** Supplied records follows **

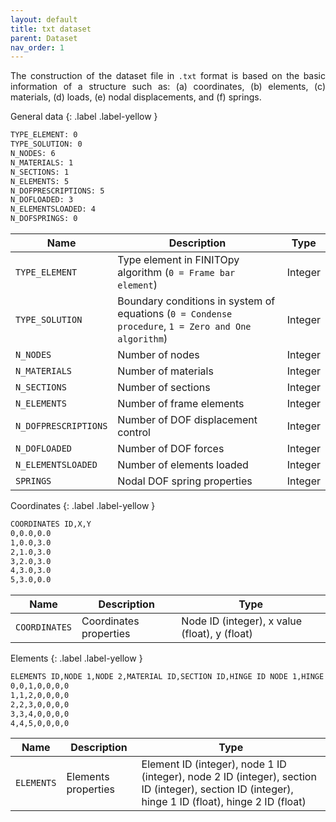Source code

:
 ```yaml
---
layout: default
title: txt dataset
parent: Dataset
nav_order: 1
---
```


<p align = "justify">
The construction of the dataset file in <code>.txt</code> format is based on the basic information of a structure such as: (a) coordinates, (b) elements, (c) materials, (d) loads, (e) nodal displacements, and (f) springs.
</p>

General data
{: .label .label-yellow }

```cmd
TYPE_ELEMENT: 0
TYPE_SOLUTION: 0
N_NODES: 6
N_MATERIALS: 1
N_SECTIONS: 1
N_ELEMENTS: 5
N_DOFPRESCRIPTIONS: 5
N_DOFLOADED: 3
N_ELEMENTSLOADED: 4
N_DOFSPRINGS: 0
```


<table style = "width:100%">
    <thead>
      <tr>
        <th>Name</th>
        <th>Description</th>
        <th>Type</th>
      </tr>
    </thead>
    <tr>
        <td><code>TYPE_ELEMENT</code></td>
        <td>Type element in FINITOpy algorithm (<code>0 = Frame bar element</code>)</td>
        <td>Integer</td>
    </tr>
    <tr>
        <td><code>TYPE_SOLUTION</code></td>
        <td>Boundary conditions in system of equations (<code>0 = Condense procedure</code>, <code>1 = Zero and One algorithm</code>)</td>
        <td>Integer</td>
    </tr>  
    <tr>
        <td><code>N_NODES</code></td>
        <td>Number of nodes</td>
        <td>Integer</td>
    </tr>  
    <tr>
        <td><code>N_MATERIALS</code></td>
        <td>Number of materials</td>
        <td>Integer</td>
    </tr>  
    <tr>
        <td><code>N_SECTIONS</code></td>
        <td>Number of sections</td>
        <td>Integer</td>
    </tr>  
    <tr>
        <td><code>N_ELEMENTS</code></td>
        <td>Number of frame elements</td>
        <td>Integer</td>
    </tr>  
    <tr>
        <td><code>N_DOFPRESCRIPTIONS</code></td>
        <td>Number of DOF displacement control</td>
        <td>Integer</td>
    </tr>  
    <tr>
        <td><code>N_DOFLOADED</code></td>
        <td>Number of DOF forces</td>
        <td>Integer</td>
    </tr>  
    <tr>
        <td><code>N_ELEMENTSLOADED</code></td>
        <td>Number of elements loaded</td>
        <td>Integer</td>
    </tr>  
    <tr>
        <td><code>SPRINGS</code></td>
        <td>Nodal DOF spring properties</td>
        <td>Integer</td>
    </tr>  
</table>


Coordinates
{: .label .label-yellow }

```cmd
COORDINATES ID,X,Y
0,0.0,0.0
1,0.0,3.0
2,1.0,3.0
3,2.0,3.0
4,3.0,3.0
5,3.0,0.0
```


<table style = "width:100%">
    <thead>
      <tr>
        <th>Name</th>
        <th>Description</th>
        <th>Type</th>
      </tr>
    </thead>
    <tr>
        <td><code>COORDINATES</code></td>
        <td>Coordinates properties</td>
        <td>Node ID (integer), x value (float), y (float)</td>
    </tr>
</table>

Elements
{: .label .label-yellow }

```cmd
ELEMENTS ID,NODE 1,NODE 2,MATERIAL ID,SECTION ID,HINGE ID NODE 1,HINGE ID NODE 2
0,0,1,0,0,0,0
1,1,2,0,0,0,0
2,2,3,0,0,0,0
3,3,4,0,0,0,0
4,4,5,0,0,0,0
```


<table style = "width:100%">
    <thead>
      <tr>
        <th>Name</th>
        <th>Description</th>
        <th>Type</th>
      </tr>
    </thead>
    <tr>
        <td><code>ELEMENTS</code></td>
        <td>Elements properties</td>
        <td>Element ID (integer), node 1 ID (integer), node 2 ID (integer), section ID (integer), section ID (integer), hinge 1 ID (float), hinge 2 ID (float)</td>
    </tr>
</table>
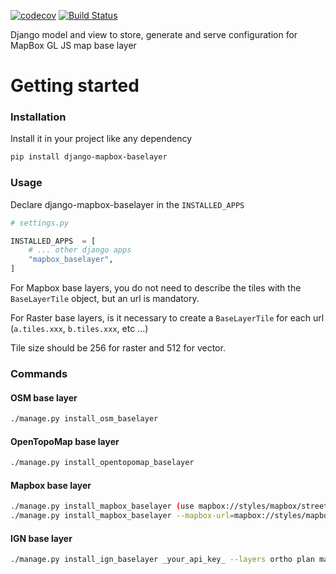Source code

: [![codecov](https://codecov.io/gh/makinacorpus/django-mapbox-baselayer/branch/master/graph/badge.svg)](https://codecov.io/gh/makinacorpus/django-mapbox-baselayer)
[![Build Status](https://travis-ci.org/makinacorpus/django-mapbox-baselayer.svg?branch=master)](https://travis-ci.org/makinacorpus/django-mapbox-baselayer)


Django model and view to store, generate and serve configuration for MapBox GL JS map base layer


# Getting started
### Installation
Install it in your project like any dependency
```bash
pip install django-mapbox-baselayer
```

### Usage
Declare django-mapbox-baselayer in the `INSTALLED_APPS`
```python
# settings.py

INSTALLED_APPS  = [
    # ... other django apps
    "mapbox_baselayer",
]
```

For Mapbox base layers, you do not need to describe the tiles with the `BaseLayerTile` object, but an url is mandatory.

For Raster base layers, is it necessary to create a `BaseLayerTile` for each url (`a.tiles.xxx`, `b.tiles.xxx`, etc ...)

Tile size should be 256 for raster and 512 for vector.

### Commands

#### OSM base layer

```bash
./manage.py install_osm_baselayer
```

#### OpenTopoMap base layer

```bash
./manage.py install_opentopomap_baselayer
```

#### Mapbox base layer

```bash
./manage.py install_mapbox_baselayer (use mapbox://styles/mapbox/streets-v11 as default)
./manage.py install_mapbox_baselayer --mapbox-url=mapbox://styles/mapbox/satellite-streets-v11
```

#### IGN base layer

```bash
./manage.py install_ign_baselayer _your_api_key_ --layers ortho plan maps se-classique se-standard cadastre
```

** End of Supplied records **

What to produce:
For this exercise, transcribe the data above line by line, exactly, with pictures omitted.

Answer:
Source code

:
 ```yaml
---
layout: default
title: txt dataset
parent: Dataset
nav_order: 1
---
```


<p align = "justify">
The construction of the dataset file in <code>.txt</code> format is based on the basic information of a structure such as: (a) coordinates, (b) elements, (c) materials, (d) loads, (e) nodal displacements, and (f) springs.
</p>

General data
{: .label .label-yellow }

```cmd
TYPE_ELEMENT: 0
TYPE_SOLUTION: 0
N_NODES: 6
N_MATERIALS: 1
N_SECTIONS: 1
N_ELEMENTS: 5
N_DOFPRESCRIPTIONS: 5
N_DOFLOADED: 3
N_ELEMENTSLOADED: 4
N_DOFSPRINGS: 0
```


<table style = "width:100%">
    <thead>
      <tr>
        <th>Name</th>
        <th>Description</th>
        <th>Type</th>
      </tr>
    </thead>
    <tr>
        <td><code>TYPE_ELEMENT</code></td>
        <td>Type element in FINITOpy algorithm (<code>0 = Frame bar element</code>)</td>
        <td>Integer</td>
    </tr>
    <tr>
        <td><code>TYPE_SOLUTION</code></td>
        <td>Boundary conditions in system of equations (<code>0 = Condense procedure</code>, <code>1 = Zero and One algorithm</code>)</td>
        <td>Integer</td>
    </tr>  
    <tr>
        <td><code>N_NODES</code></td>
        <td>Number of nodes</td>
        <td>Integer</td>
    </tr>  
    <tr>
        <td><code>N_MATERIALS</code></td>
        <td>Number of materials</td>
        <td>Integer</td>
    </tr>  
    <tr>
        <td><code>N_SECTIONS</code></td>
        <td>Number of sections</td>
        <td>Integer</td>
    </tr>  
    <tr>
        <td><code>N_ELEMENTS</code></td>
        <td>Number of frame elements</td>
        <td>Integer</td>
    </tr>  
    <tr>
        <td><code>N_DOFPRESCRIPTIONS</code></td>
        <td>Number of DOF displacement control</td>
        <td>Integer</td>
    </tr>  
    <tr>
        <td><code>N_DOFLOADED</code></td>
        <td>Number of DOF forces</td>
        <td>Integer</td>
    </tr>  
    <tr>
        <td><code>N_ELEMENTSLOADED</code></td>
        <td>Number of elements loaded</td>
        <td>Integer</td>
    </tr>  
    <tr>
        <td><code>SPRINGS</code></td>
        <td>Nodal DOF spring properties</td>
        <td>Integer</td>
    </tr>  
</table>


Coordinates
{: .label .label-yellow }

```cmd
COORDINATES ID,X,Y
0,0.0,0.0
1,0.0,3.0
2,1.0,3.0
3,2.0,3.0
4,3.0,3.0
5,3.0,0.0
```


<table style = "width:100%">
    <thead>
      <tr>
        <th>Name</th>
        <th>Description</th>
        <th>Type</th>
      </tr>
    </thead>
    <tr>
        <td><code>COORDINATES</code></td>
        <td>Coordinates properties</td>
        <td>Node ID (integer), x value (float), y (float)</td>
    </tr>
</table>

Elements
{: .label .label-yellow }

```cmd
ELEMENTS ID,NODE 1,NODE 2,MATERIAL ID,SECTION ID,HINGE ID NODE 1,HINGE ID NODE 2
0,0,1,0,0,0,0
1,1,2,0,0,0,0
2,2,3,0,0,0,0
3,3,4,0,0,0,0
4,4,5,0,0,0,0
```


<table style = "width:100%">
    <thead>
      <tr>
        <th>Name</th>
        <th>Description</th>
        <th>Type</th>
      </tr>
    </thead>
    <tr>
        <td><code>ELEMENTS</code></td>
        <td>Elements properties</td>
        <td>Element ID (integer), node 1 ID (integer), node 2 ID (integer), section ID (integer), section ID (integer), hinge 1 ID (float), hinge 2 ID (float)</td>
    </tr>
</table>
Source code

: [![codecov](https://codecov.io/gh/makinacorpus/django-mapbox-baselayer/branch/master/graph/badge.svg)](https://codecov.io/gh/makinacorpus/django-mapbox-baselayer)
[![Build Status](https://travis-ci.org/makinacorpus/django-mapbox-baselayer.svg?branch=master)](https://travis-ci.org/makinacorpus/django-mapbox-baselayer)


Django model and view to store, generate and serve configuration for MapBox GL JS map base layer


# Getting started
### Installation
Install it in your project like any dependency
```bash
pip install django-mapbox-baselayer
```

### Usage
Declare django-mapbox-baselayer in the `INSTALLED_APPS`
```python
# settings.py

INSTALLED_APPS  = [
    # ... other django apps
    "mapbox_baselayer",
]
```

For Mapbox base layers, you do not need to describe the tiles with the `BaseLayerTile` object, but an url is mandatory.

For Raster base layers, is it necessary to create a `BaseLayerTile` for each url (`a.tiles.xxx`, `b.tiles.xxx`, etc ...)

Tile size should be 256 for raster and 512 for vector.

### Commands

#### OSM base layer

```bash
./manage.py install_osm_baselayer
```

#### OpenTopoMap base layer

```bash
./manage.py install_opentopomap_baselayer
```

#### Mapbox base layer

```bash
./manage.py install_mapbox_baselayer (use mapbox://styles/mapbox/streets-v11 as default)
./manage.py install_mapbox_baselayer --mapbox-url=mapbox://styles/mapbox/satellite-streets-v11
```

#### IGN base layer

```bash
./manage.py install_ign_baselayer _your_api_key_ --layers ortho plan maps se-classique se-standard cadastre
```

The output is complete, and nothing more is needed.